Il Kunsthistorisches Museum, nel cuore della città, raccoglie le collezioni della Casa degli Asburgo. Oltre a centinaia di capolavori vi si trova la più vasta collezione al mondo di dipinti di Bruegel. Da andare e sostare per ore.
Buon giorno e buon inizio settimana
Guglielmo Piombini, oggi, ci porta nel pensiero e nel mondo di uno spirito cosmopolita, aperto, umanista ed eclettico; una natura che accomuna gli intellettuali mitteleuropei della grande Vienna.

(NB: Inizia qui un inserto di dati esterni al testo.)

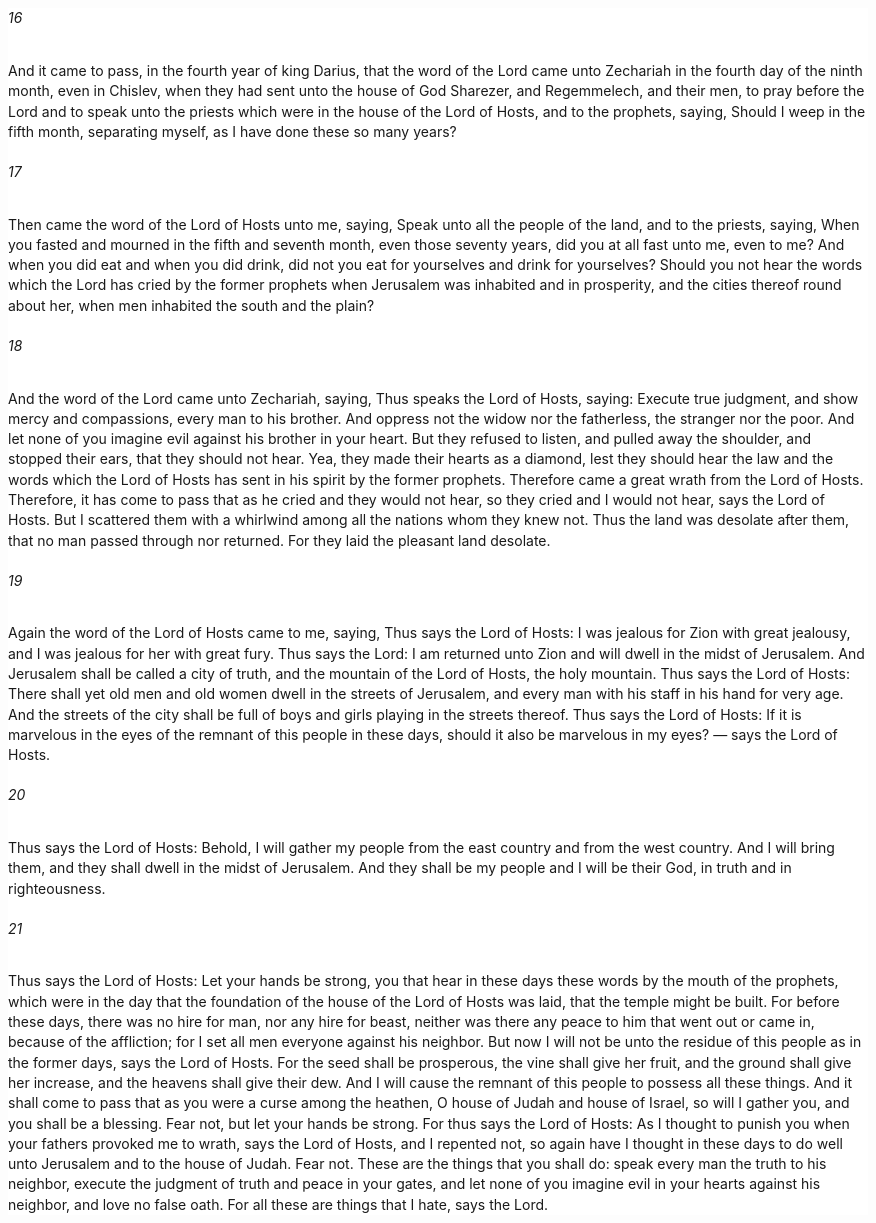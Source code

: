 ###### 16
And it came to pass, in the fourth year of king Darius, that the word of the Lord came unto Zechariah in the fourth day of the ninth month, even in Chislev, when they had sent unto the house of God Sharezer, and Regemmelech, and their men, to pray before the Lord and to speak unto the priests which were in the house of the Lord of Hosts, and to the prophets, saying, Should I weep in the fifth month, separating myself, as I have done these so many years?

###### 17
Then came the word of the Lord of Hosts unto me, saying, Speak unto all the people of the land, and to the priests, saying, When you fasted and mourned in the fifth and seventh month, even those seventy years, did you at all fast unto me, even to me? And when you did eat and when you did drink, did not you eat for yourselves and drink for yourselves? Should you not hear the words which the Lord has cried by the former prophets when Jerusalem was inhabited and in prosperity, and the cities thereof round about her, when men inhabited the south and the plain?

###### 18
And the word of the Lord came unto Zechariah, saying, Thus speaks the Lord of Hosts, saying: Execute true judgment, and show mercy and compassions, every man to his brother. And oppress not the widow nor the fatherless, the stranger nor the poor. And let none of you imagine evil against his brother in your heart. But they refused to listen, and pulled away the shoulder, and stopped their ears, that they should not hear. Yea, they made their hearts as a diamond, lest they should hear the law and the words which the Lord of Hosts has sent in his spirit by the former prophets. Therefore came a great wrath from the Lord of Hosts. Therefore, it has come to pass that as he cried and they would not hear, so they cried and I would not hear, says the Lord of Hosts. But I scattered them with a whirlwind among all the nations whom they knew not. Thus the land was desolate after them, that no man passed through nor returned. For they laid the pleasant land desolate.

###### 19
Again the word of the Lord of Hosts came to me, saying, Thus says the Lord of Hosts: I was jealous for Zion with great jealousy, and I was jealous for her with great fury. Thus says the Lord: I am returned unto Zion and will dwell in the midst of Jerusalem. And Jerusalem shall be called a city of truth, and the mountain of the Lord of Hosts, the holy mountain. Thus says the Lord of Hosts: There shall yet old men and old women dwell in the streets of Jerusalem, and every man with his staff in his hand for very age. And the streets of the city shall be full of boys and girls playing in the streets thereof. Thus says the Lord of Hosts: If it is marvelous in the eyes of the remnant of this people in these days, should it also be marvelous in my eyes? — says the Lord of Hosts.

###### 20
Thus says the Lord of Hosts: Behold, I will gather my people from the east country and from the west country. And I will bring them, and they shall dwell in the midst of Jerusalem. And they shall be my people and I will be their God, in truth and in righteousness.

###### 21
Thus says the Lord of Hosts: Let your hands be strong, you that hear in these days these words by the mouth of the prophets, which were in the day that the foundation of the house of the Lord of Hosts was laid, that the temple might be built. For before these days, there was no hire for man, nor any hire for beast, neither was there any peace to him that went out or came in, because of the affliction; for I set all men everyone against his neighbor. But now I will not be unto the residue of this people as in the former days, says the Lord of Hosts. For the seed shall be prosperous, the vine shall give her fruit, and the ground shall give her increase, and the heavens shall give their dew. And I will cause the remnant of this people to possess all these things. And it shall come to pass that as you were a curse among the heathen, O house of Judah and house of Israel, so will I gather you, and you shall be a blessing. Fear not, but let your hands be strong. For thus says the Lord of Hosts: As I thought to punish you when your fathers provoked me to wrath, says the Lord of Hosts, and I repented not, so again have I thought in these days to do well unto Jerusalem and to the house of Judah. Fear not. These are the things that you shall do: speak every man the truth to his neighbor, execute the judgment of truth and peace in your gates, and let none of you imagine evil in your hearts against his neighbor, and love no false oath. For all these are things that I hate, says the Lord.
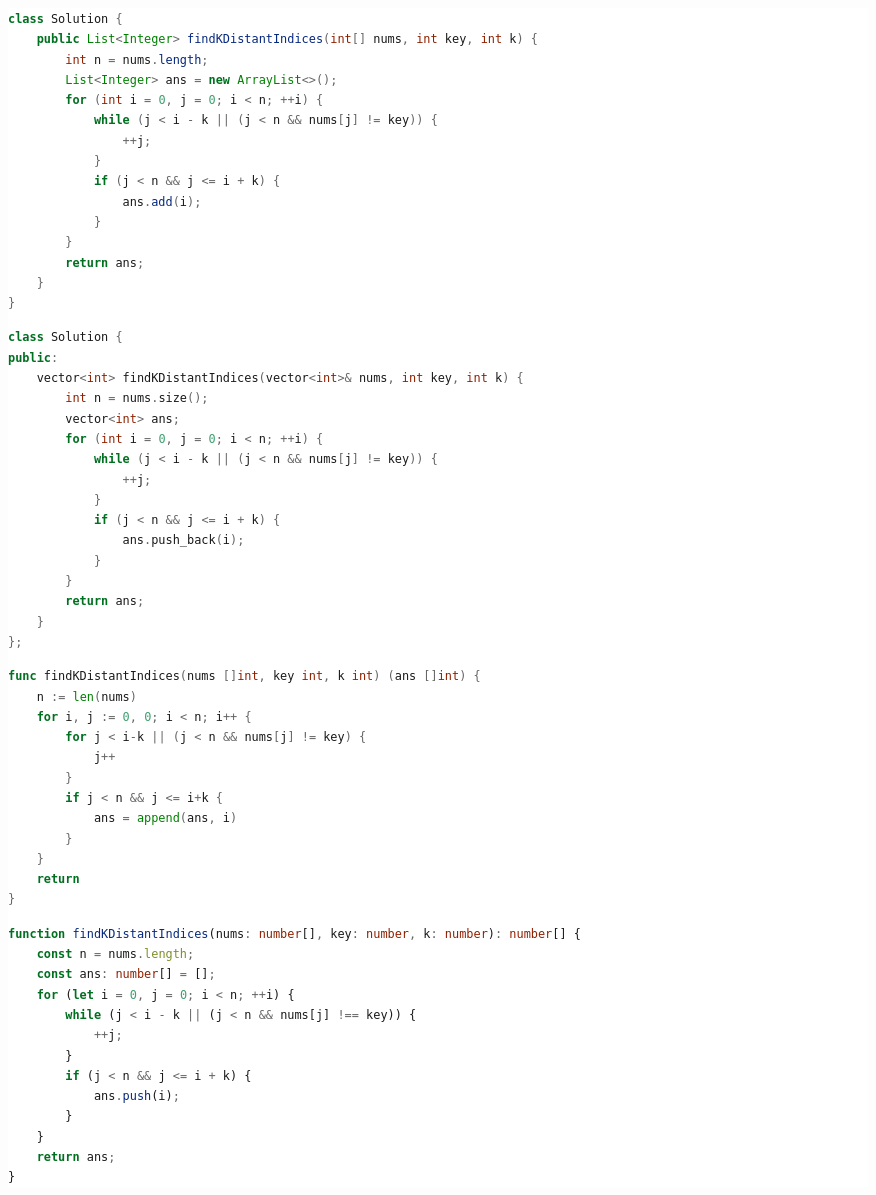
 ```java
class Solution {
    public List<Integer> findKDistantIndices(int[] nums, int key, int k) {
        int n = nums.length;
        List<Integer> ans = new ArrayList<>();
        for (int i = 0, j = 0; i < n; ++i) {
            while (j < i - k || (j < n && nums[j] != key)) {
                ++j;
            }
            if (j < n && j <= i + k) {
                ans.add(i);
            }
        }
        return ans;
    }
}
```

```cpp
class Solution {
public:
    vector<int> findKDistantIndices(vector<int>& nums, int key, int k) {
        int n = nums.size();
        vector<int> ans;
        for (int i = 0, j = 0; i < n; ++i) {
            while (j < i - k || (j < n && nums[j] != key)) {
                ++j;
            }
            if (j < n && j <= i + k) {
                ans.push_back(i);
            }
        }
        return ans;
    }
};
```

```go
func findKDistantIndices(nums []int, key int, k int) (ans []int) {
	n := len(nums)
	for i, j := 0, 0; i < n; i++ {
		for j < i-k || (j < n && nums[j] != key) {
			j++
		}
		if j < n && j <= i+k {
			ans = append(ans, i)
		}
	}
	return
}
```

```ts
function findKDistantIndices(nums: number[], key: number, k: number): number[] {
    const n = nums.length;
    const ans: number[] = [];
    for (let i = 0, j = 0; i < n; ++i) {
        while (j < i - k || (j < n && nums[j] !== key)) {
            ++j;
        }
        if (j < n && j <= i + k) {
            ans.push(i);
        }
    }
    return ans;
}
```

Si sta parlando di Stefan Zweig e di un libro autobiografico, uscito postumo, al quale lo scrittore, che si dice europeo già nel titolo, affida le sue amare riflessioni sul crepuscolo di una grande civiltà che è scesa nell’oscurità con gli spari di Sarajevo. Lui stesso chiama dolorosamente quel mondo perduto “Il mondo di ieri”.
Un mondo che si è suicidato. Una chiusa tragica che andrà anche a suggellare l’esistenza dello stesso Zweig. Il gesto estremo dello scrittore viennese è avvenuto nel 1942 all’apogeo della potenza della Germania nazionalsocialista. Una decisione che può essere vista come il simbolo della disperazione e della totale mancanza di speranza di molti intellettuali e artisti in quel terribile frangente nel quale tutto sembrava perduto… Ma non lo era, bastava aspettare solo qualche mese.
Il mondo di ieri
di Guglielmo Piombini
In 3 secondi: La Grande Guerra ha segnato la fine della civiltà europea.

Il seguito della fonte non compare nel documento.